-- Material for this task --
/---

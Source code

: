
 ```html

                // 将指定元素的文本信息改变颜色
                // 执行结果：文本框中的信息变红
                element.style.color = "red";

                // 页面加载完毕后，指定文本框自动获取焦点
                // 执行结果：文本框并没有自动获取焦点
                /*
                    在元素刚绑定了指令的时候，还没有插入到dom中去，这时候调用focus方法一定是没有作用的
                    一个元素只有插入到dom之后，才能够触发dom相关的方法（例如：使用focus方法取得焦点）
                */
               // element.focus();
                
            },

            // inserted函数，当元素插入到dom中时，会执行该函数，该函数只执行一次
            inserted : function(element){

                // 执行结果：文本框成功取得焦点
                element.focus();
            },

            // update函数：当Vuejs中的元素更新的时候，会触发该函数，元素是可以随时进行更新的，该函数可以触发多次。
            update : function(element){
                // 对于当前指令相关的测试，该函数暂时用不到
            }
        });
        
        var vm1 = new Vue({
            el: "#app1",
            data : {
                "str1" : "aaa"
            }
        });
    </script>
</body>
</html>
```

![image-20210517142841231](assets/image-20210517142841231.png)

\---

-- Exercise requirements --
Which lines above contain "element"? Show each of them.

-- Finished exercise --
                element.style.color = "red";
               // element.focus();
            inserted : function(element){
                element.focus();
            update : function(element){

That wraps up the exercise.